### Collected data
★ ★ ★
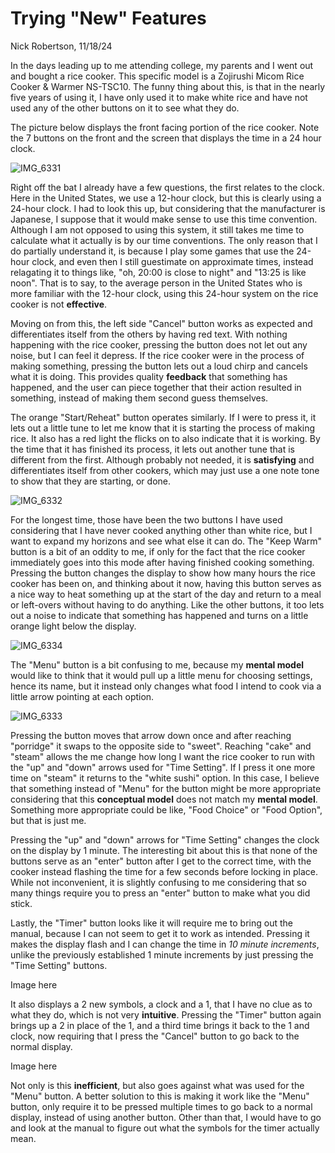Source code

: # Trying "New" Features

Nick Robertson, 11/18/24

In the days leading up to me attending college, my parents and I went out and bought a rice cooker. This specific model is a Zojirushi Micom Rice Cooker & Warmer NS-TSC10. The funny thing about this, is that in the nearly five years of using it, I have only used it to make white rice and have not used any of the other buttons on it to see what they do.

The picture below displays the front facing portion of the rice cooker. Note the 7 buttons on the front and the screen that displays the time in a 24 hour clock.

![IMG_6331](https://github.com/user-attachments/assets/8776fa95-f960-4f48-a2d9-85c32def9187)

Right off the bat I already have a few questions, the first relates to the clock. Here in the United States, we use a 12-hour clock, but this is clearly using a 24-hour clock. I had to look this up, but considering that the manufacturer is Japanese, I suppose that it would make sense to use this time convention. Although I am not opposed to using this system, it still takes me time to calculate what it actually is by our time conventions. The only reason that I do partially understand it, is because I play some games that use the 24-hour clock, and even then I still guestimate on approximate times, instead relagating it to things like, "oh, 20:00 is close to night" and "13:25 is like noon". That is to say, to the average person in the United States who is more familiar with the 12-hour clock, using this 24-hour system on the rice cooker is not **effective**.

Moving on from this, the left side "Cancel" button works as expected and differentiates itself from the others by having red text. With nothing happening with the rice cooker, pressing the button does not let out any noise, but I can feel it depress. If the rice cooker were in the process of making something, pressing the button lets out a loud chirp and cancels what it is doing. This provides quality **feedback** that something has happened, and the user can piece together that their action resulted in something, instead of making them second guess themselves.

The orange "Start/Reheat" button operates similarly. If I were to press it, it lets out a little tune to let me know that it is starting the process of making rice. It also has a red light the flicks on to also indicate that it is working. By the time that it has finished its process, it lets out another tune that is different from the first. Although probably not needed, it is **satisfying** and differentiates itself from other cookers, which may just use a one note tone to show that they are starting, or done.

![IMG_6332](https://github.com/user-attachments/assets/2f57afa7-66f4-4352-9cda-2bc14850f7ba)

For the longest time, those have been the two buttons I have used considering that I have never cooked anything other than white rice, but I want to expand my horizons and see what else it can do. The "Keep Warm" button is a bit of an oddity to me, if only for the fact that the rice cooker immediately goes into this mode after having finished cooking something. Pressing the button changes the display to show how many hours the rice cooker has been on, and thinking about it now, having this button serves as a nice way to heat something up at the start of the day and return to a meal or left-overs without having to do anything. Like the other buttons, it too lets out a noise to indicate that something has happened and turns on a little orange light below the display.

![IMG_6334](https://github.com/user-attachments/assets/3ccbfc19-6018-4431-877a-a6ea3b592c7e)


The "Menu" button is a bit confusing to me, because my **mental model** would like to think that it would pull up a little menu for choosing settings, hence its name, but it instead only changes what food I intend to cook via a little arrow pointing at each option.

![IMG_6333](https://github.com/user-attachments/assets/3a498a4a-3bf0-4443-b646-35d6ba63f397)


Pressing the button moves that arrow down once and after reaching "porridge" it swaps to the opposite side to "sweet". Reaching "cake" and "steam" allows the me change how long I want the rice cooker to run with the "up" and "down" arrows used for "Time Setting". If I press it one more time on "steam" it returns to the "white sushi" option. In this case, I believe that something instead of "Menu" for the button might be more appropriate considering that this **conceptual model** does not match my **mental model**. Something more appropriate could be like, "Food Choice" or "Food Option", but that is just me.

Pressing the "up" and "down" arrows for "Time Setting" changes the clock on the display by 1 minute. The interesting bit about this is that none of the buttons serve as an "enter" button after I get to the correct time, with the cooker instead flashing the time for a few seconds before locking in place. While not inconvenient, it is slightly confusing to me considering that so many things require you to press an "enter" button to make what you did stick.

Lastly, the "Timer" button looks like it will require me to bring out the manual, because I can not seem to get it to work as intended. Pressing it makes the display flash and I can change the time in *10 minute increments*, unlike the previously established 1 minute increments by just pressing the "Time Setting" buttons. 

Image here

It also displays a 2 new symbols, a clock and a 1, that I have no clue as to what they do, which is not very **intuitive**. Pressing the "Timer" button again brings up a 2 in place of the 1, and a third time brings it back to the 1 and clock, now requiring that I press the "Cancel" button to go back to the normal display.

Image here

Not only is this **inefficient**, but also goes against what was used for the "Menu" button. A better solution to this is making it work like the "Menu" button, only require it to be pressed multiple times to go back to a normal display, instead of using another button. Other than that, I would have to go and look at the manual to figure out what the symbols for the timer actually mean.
★ ★ ★
### What the exercise asks
The complete set of records should be written out again, pictures excluded.

### Exercise response
Source code

: # Trying "New" Features

Nick Robertson, 11/18/24

In the days leading up to me attending college, my parents and I went out and bought a rice cooker. This specific model is a Zojirushi Micom Rice Cooker & Warmer NS-TSC10. The funny thing about this, is that in the nearly five years of using it, I have only used it to make white rice and have not used any of the other buttons on it to see what they do.

The picture below displays the front facing portion of the rice cooker. Note the 7 buttons on the front and the screen that displays the time in a 24 hour clock.

![IMG_6331](https://github.com/user-attachments/assets/8776fa95-f960-4f48-a2d9-85c32def9187)

Right off the bat I already have a few questions, the first relates to the clock. Here in the United States, we use a 12-hour clock, but this is clearly using a 24-hour clock. I had to look this up, but considering that the manufacturer is Japanese, I suppose that it would make sense to use this time convention. Although I am not opposed to using this system, it still takes me time to calculate what it actually is by our time conventions. The only reason that I do partially understand it, is because I play some games that use the 24-hour clock, and even then I still guestimate on approximate times, instead relagating it to things like, "oh, 20:00 is close to night" and "13:25 is like noon". That is to say, to the average person in the United States who is more familiar with the 12-hour clock, using this 24-hour system on the rice cooker is not **effective**.

Moving on from this, the left side "Cancel" button works as expected and differentiates itself from the others by having red text. With nothing happening with the rice cooker, pressing the button does not let out any noise, but I can feel it depress. If the rice cooker were in the process of making something, pressing the button lets out a loud chirp and cancels what it is doing. This provides quality **feedback** that something has happened, and the user can piece together that their action resulted in something, instead of making them second guess themselves.

The orange "Start/Reheat" button operates similarly. If I were to press it, it lets out a little tune to let me know that it is starting the process of making rice. It also has a red light the flicks on to also indicate that it is working. By the time that it has finished its process, it lets out another tune that is different from the first. Although probably not needed, it is **satisfying** and differentiates itself from other cookers, which may just use a one note tone to show that they are starting, or done.

![IMG_6332](https://github.com/user-attachments/assets/2f57afa7-66f4-4352-9cda-2bc14850f7ba)

For the longest time, those have been the two buttons I have used considering that I have never cooked anything other than white rice, but I want to expand my horizons and see what else it can do. The "Keep Warm" button is a bit of an oddity to me, if only for the fact that the rice cooker immediately goes into this mode after having finished cooking something. Pressing the button changes the display to show how many hours the rice cooker has been on, and thinking about it now, having this button serves as a nice way to heat something up at the start of the day and return to a meal or left-overs without having to do anything. Like the other buttons, it too lets out a noise to indicate that something has happened and turns on a little orange light below the display.

![IMG_6334](https://github.com/user-attachments/assets/3ccbfc19-6018-4431-877a-a6ea3b592c7e)


The "Menu" button is a bit confusing to me, because my **mental model** would like to think that it would pull up a little menu for choosing settings, hence its name, but it instead only changes what food I intend to cook via a little arrow pointing at each option.

![IMG_6333](https://github.com/user-attachments/assets/3a498a4a-3bf0-4443-b646-35d6ba63f397)


Pressing the button moves that arrow down once and after reaching "porridge" it swaps to the opposite side to "sweet". Reaching "cake" and "steam" allows the me change how long I want the rice cooker to run with the "up" and "down" arrows used for "Time Setting". If I press it one more time on "steam" it returns to the "white sushi" option. In this case, I believe that something instead of "Menu" for the button might be more appropriate considering that this **conceptual model** does not match my **mental model**. Something more appropriate could be like, "Food Choice" or "Food Option", but that is just me.

Pressing the "up" and "down" arrows for "Time Setting" changes the clock on the display by 1 minute. The interesting bit about this is that none of the buttons serve as an "enter" button after I get to the correct time, with the cooker instead flashing the time for a few seconds before locking in place. While not inconvenient, it is slightly confusing to me considering that so many things require you to press an "enter" button to make what you did stick.

Lastly, the "Timer" button looks like it will require me to bring out the manual, because I can not seem to get it to work as intended. Pressing it makes the display flash and I can change the time in *10 minute increments*, unlike the previously established 1 minute increments by just pressing the "Time Setting" buttons. 

Image here

It also displays a 2 new symbols, a clock and a 1, that I have no clue as to what they do, which is not very **intuitive**. Pressing the "Timer" button again brings up a 2 in place of the 1, and a third time brings it back to the 1 and clock, now requiring that I press the "Cancel" button to go back to the normal display.

Image here

Not only is this **inefficient**, but also goes against what was used for the "Menu" button. A better solution to this is making it work like the "Menu" button, only require it to be pressed multiple times to go back to a normal display, instead of using another button. Other than that, I would have to go and look at the manual to figure out what the symbols for the timer actually mean.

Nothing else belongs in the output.